Upon reading these virulent diatribes, which are rather offensive toward the French and the Christians, sometimes I wonder, divided between indignation and fascination, how far my situation as a reader could be symmetrical to that of a Jew reading Céline’s Trifles for a Massacre. Regarding that, I must observe that Caraco, in spite of his little sympathy toward anti-Semites («The anti-Semite is a brute, he eats grass on all fours», Agonie, 141), seems to have a certain esteem for Céline, whom he considered a «true born writer», a «possessed man», in opposition to the mere «man of letters, the ape of inspiration», which he saw in Camus (Agonie, 85).
His style has the trenchant tone of intolerance, and an archaic syntax, which is sometimes endeared with a precious mien, such as his tic of using old fashioned negations without the word «pas», which doesn’t please everyone. He has whims, for instance, the expression «we lack a thesis about...» He knew how to avoid the tricks of slang and didn’t overuse exclamation marks.
«A good book is an exercise of thought and style», he noted (Homme de Lettres, 262), and without a doubt he gave us good books. One will see that I am far from subscribing to all of his ideas, or sharing his tastes. But I do not want to give the impression that I like to read him only to savour his fulgurant style, or laugh at the delirious exaggerations of a cantankerous prophet. He forgot, as we say, to be a fool; his pages are also valuable for their truthfulness. I don’t think he was mistaken in remarking that pollution and overcrowding are our primary problems, even more nowadays, and that they are connected. He cast against the literature and the arts of his time a thousand pertinent traits. He has penetrating views on psychology.

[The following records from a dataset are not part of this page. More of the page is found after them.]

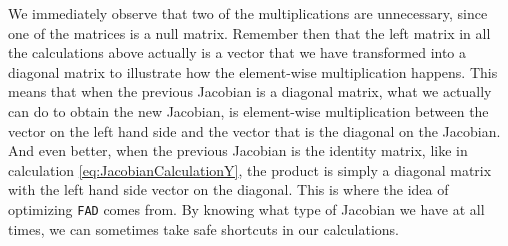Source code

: We immediately observe that two of the multiplications are unnecessary, since one of the matrices is a null matrix. Remember then that the left matrix in all the calculations above actually is a vector that we have transformed into a diagonal matrix to illustrate how the element-wise multiplication happens. This means that when the previous Jacobian is a diagonal matrix, what we actually can do to obtain the new Jacobian, is element-wise multiplication between the vector on the left hand side and the vector that is the diagonal on the Jacobian. And even better, when the previous Jacobian is the identity matrix, like in calculation \eqref{eq:JacobianCalculationY}, the product is simply a diagonal matrix with the left hand side vector on the diagonal. This is where the idea of optimizing \texttt{FAD} comes from. By knowing what type of Jacobian we have at all times, we can sometimes take safe shortcuts in our calculations. 

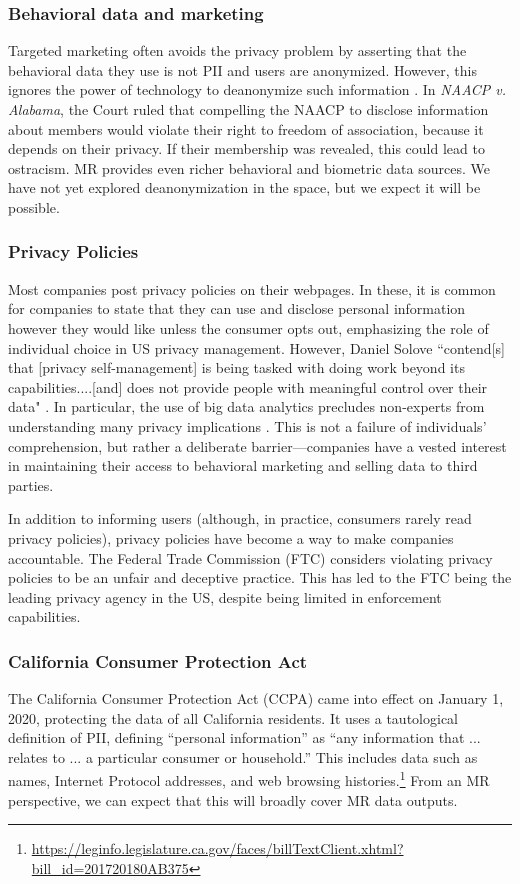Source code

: \subsubsection{Behavioral data and marketing}

Targeted marketing often avoids the privacy problem by asserting that the behavioral data they use is not PII and users are anonymized. However, this ignores the power of technology to deanonymize such information \cite{narayanan2008robust}. In \emph{NAACP v. Alabama}\cite{1958naacp}, the Court ruled that compelling the NAACP to disclose information about members would violate their right to freedom of association, because it depends on their privacy. If their membership was revealed, this could lead to ostracism. MR provides even richer behavioral and biometric data sources. We have not yet explored deanonymization in the space, but we expect it will be possible.

\subsubsection{Privacy Policies}

Most companies post privacy policies on their webpages. In these, it is common for companies to state that they can use and disclose personal information however they would like unless the consumer opts out, emphasizing the role of individual choice in US privacy management. However, Daniel Solove ``contend[s] that [privacy self-management] is being tasked with doing work beyond its capabilities....[and] does not provide people with meaningful control over their data" \cite{solove2012introduction}. In particular, the use of big data analytics precludes non-experts from understanding many privacy implications \cite{baruh2017big}. This is not a failure of individuals' comprehension, but rather a deliberate barrier---companies have a vested interest in maintaining their access to behavioral marketing and selling data to third parties.

In addition to informing users (although, in practice, consumers rarely read privacy policies), privacy policies have become a way to make companies accountable. The Federal Trade Commission (FTC) considers violating privacy policies to be an unfair and deceptive practice. This has led to the FTC being the leading privacy agency in the US, despite being limited in enforcement capabilities.

\subsubsection{California Consumer Protection Act}
The California Consumer Protection Act (CCPA) came into effect on January 1, 2020, protecting the data of all California residents. It uses a tautological definition of PII, defining ``personal information'' as ``any information that ... relates to ... a particular consumer or household.'' This includes data such as names, Internet Protocol addresses, and web browsing histories.\footnote{\url{https://leginfo.legislature.ca.gov/faces/billTextClient.xhtml?bill_id=201720180AB375}}
 From an MR perspective, we can expect that this will broadly cover MR data outputs.

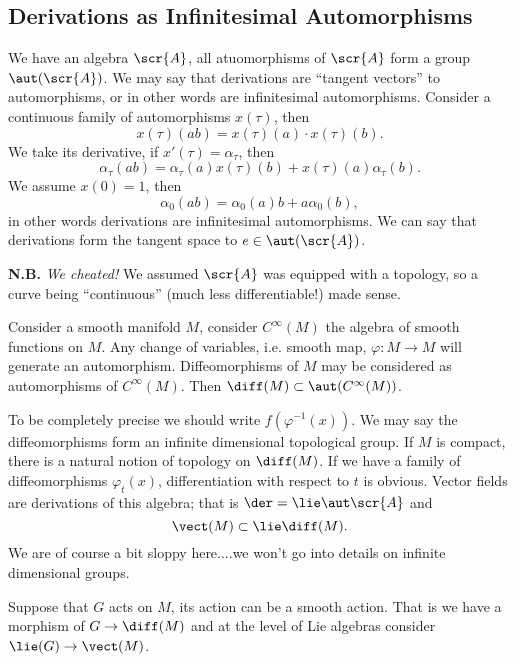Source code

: \subsection{Derivations as Infinitesimal Automorphisms}
We have an algebra $\scr{A}$, all atuomorphisms of $\scr{A}$ form
a group $\aut(\scr{A})$. We may say that derivations are
``tangent vectors'' to automorphisms, or in other words are
infinitesimal automorphisms. Consider a continuous family of
automorphisms $x(\tau)$, then 
\begin{equation}
x(\tau)(ab)=x(\tau)(a)\cdot x(\tau)(b).
\end{equation}
We take its derivative, if $x'(\tau)=\alpha_{\tau}$, then
\begin{equation}
\alpha_{\tau}(ab)=\alpha_{\tau}(a)x(\tau)(b)+x(\tau)(a)\alpha_{\tau}(b).
\end{equation}
We assume $x(0)=1$, then
\begin{equation}
\alpha_{0}(ab)=\alpha_{0}(a)b+a\alpha_{0}(b),
\end{equation}
in other words derivations are infinitesimal automorphisms. We
can say that derivations form the tangent space to
$e\in\aut(\scr{A})$.

\noindent\textbf{N.B.} \emph{We cheated!} We assumed $\scr{A}$
was equipped with a topology, so a curve being ``continuous''
(much less differentiable!) made sense. 

Consider a smooth manifold $M$, consider $C^{\infty}(M)$ the
algebra of smooth functions on $M$. Any change of variables,
i.e. smooth map, $\varphi\colon M\to M$ will generate an
automorphism. Diffeomorphisms of $M$ may be considered as
automorphisms of $C^{\infty}(M)$. Then $\diff(M)\subset\aut(C^{\infty}(M))$.

To be completely precise we should write $f(\varphi^{-1}(x))$. We
may say the diffeomorphisms form an infinite dimensional
topological group. If $M$ is compact, there is a natural notion
of topology on $\diff(M)$. If we have a family of diffeomorphisms
$\varphi_{t}(x)$, differentiation with respect to $t$ is
obvious. Vector fields are derivations of this algebra; that is
$\der=\lie\aut\scr{A}$ and
\begin{equation}
\vect(M)\subset\lie\diff(M).
\end{equation}
We are of course a bit sloppy here....we won't go into details on
infinite dimensional groups.

Suppose that $G$ acts on $M$, its action can be a smooth
action. That is we have a morphism of $G\to\diff(M)$ and at the
level of Lie algebras consider $\lie(G)\to\vect(M)$.
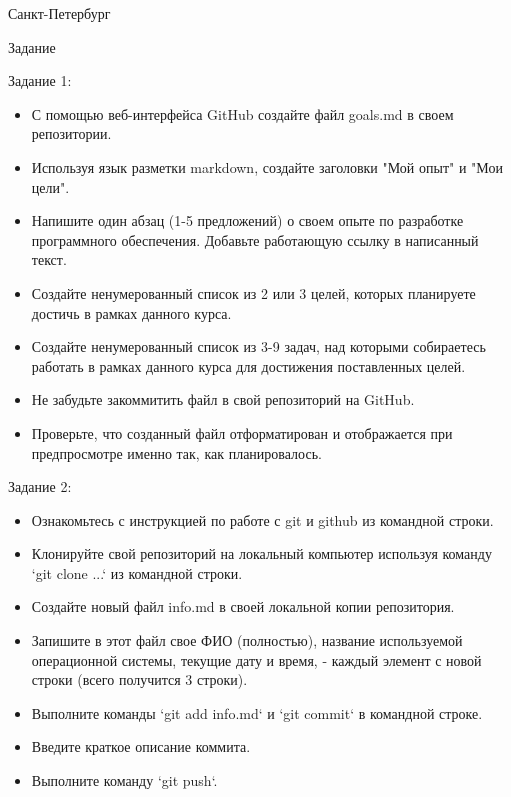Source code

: \documentclass[12pt]{article}
\begin{document}


\vspace{\baselineskip}
\vspace{\baselineskip}
\vspace{\baselineskip}
\vspace{\baselineskip}
\vspace{\baselineskip}
\begin{Center}
Санкт-Петербург \the\year{}
\end{Center}
\pagebreak[4]
\begin{Center}
Задание
\end{Center}
Задание 1:
\begin{itemize}
\item С помощью веб-интерфейса GitHub создайте файл goals.md в своем репозитории.
\item Используя язык разметки markdown, создайте заголовки "Мой опыт" и "Мои цели".
\item Напишите один абзац (1-5 предложений) о своем опыте по разработке программного обеспечения. Добавьте работающую ссылку в написанный текст.
\item Создайте ненумерованный список из 2 или 3 целей, которых планируете достичь в рамках данного курса. 
\item Создайте ненумерованный список из 3-9 задач, над которыми собираетесь работать в рамках данного курса для достижения поставленных целей.
\item Не забудьте закоммитить файл в свой репозиторий на GitHub.
\item Проверьте, что созданный файл отформатирован и отображается при предпросмотре именно так, как планировалось.
\end{itemize}
Задание 2:
\begin{itemize}
\item Ознакомьтесь с инструкцией по работе с git и github из командной строки. 
\item Клонируйте свой репозиторий на локальный компьютер используя команду `git clone ...` из командной строки.
\item Создайте новый файл info.md в своей локальной копии репозитория.
\item Запишите в этот файл свое ФИО (полностью), название используемой операционной системы, текущие дату и время, - каждый элемент с новой строки (всего получится 3 строки).
\item Выполните команды `git add info.md` и `git commit` в командной строке.
\item Введите краткое описание коммита.
\item Выполните команду `git push`.
\end{itemize}
\end{document}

He was quite a biophobe: he didn’t love life and wasn’t particularly attracted by sex, seeing himself as a «civil monk» (Agonie, 16), admiring the celibacy of priests (Confession, 200): «desire has nothing honourable about it, pleasure has nothing sublime» (Agonie, 248); «I am a puritan and I despise debauchery» (author’s English, Incertitude, 142). He resumes: «No cat, no dog, no lover, no woman», and then pontificates: «The company of females, I confess, bores me; almost all of them seem ugly and stupid» Confession, 164); («Have I ever had a taste for boys? I don’t know anything about that, and I am not all curious about these discoveries» (Confession, 50). Has he ever known love? Sometimes he says no, sometimes he confesses to some encounters: «I have had very few relations of experience with women, usually poor street women» (Agonie, 89); «those rare creatures whom I payed to overpower didn’t heat up my blood» (Confession, 50). Sexual desire was unbearable to him: «The last drop of misery: carnal temptation!» he confided in May 1963, «I will strangle myself from rage!» (Agonie, 191). When these crises happen, «I need to relieve myself» (Confession, 26 & 56), seeking «shameless and brief self-abuse» (Agonie, 238), following the example of «misanthropic philosophers who preferred their own hands to the legs of the ladies» (Agonie, 67). And sometimes he becomes hard and harsh: «I hate my phallus more than everything else, and a thousand times more... I’ve burnt it, I’ve cut it, I’ve sliced it» (Agonie, 135).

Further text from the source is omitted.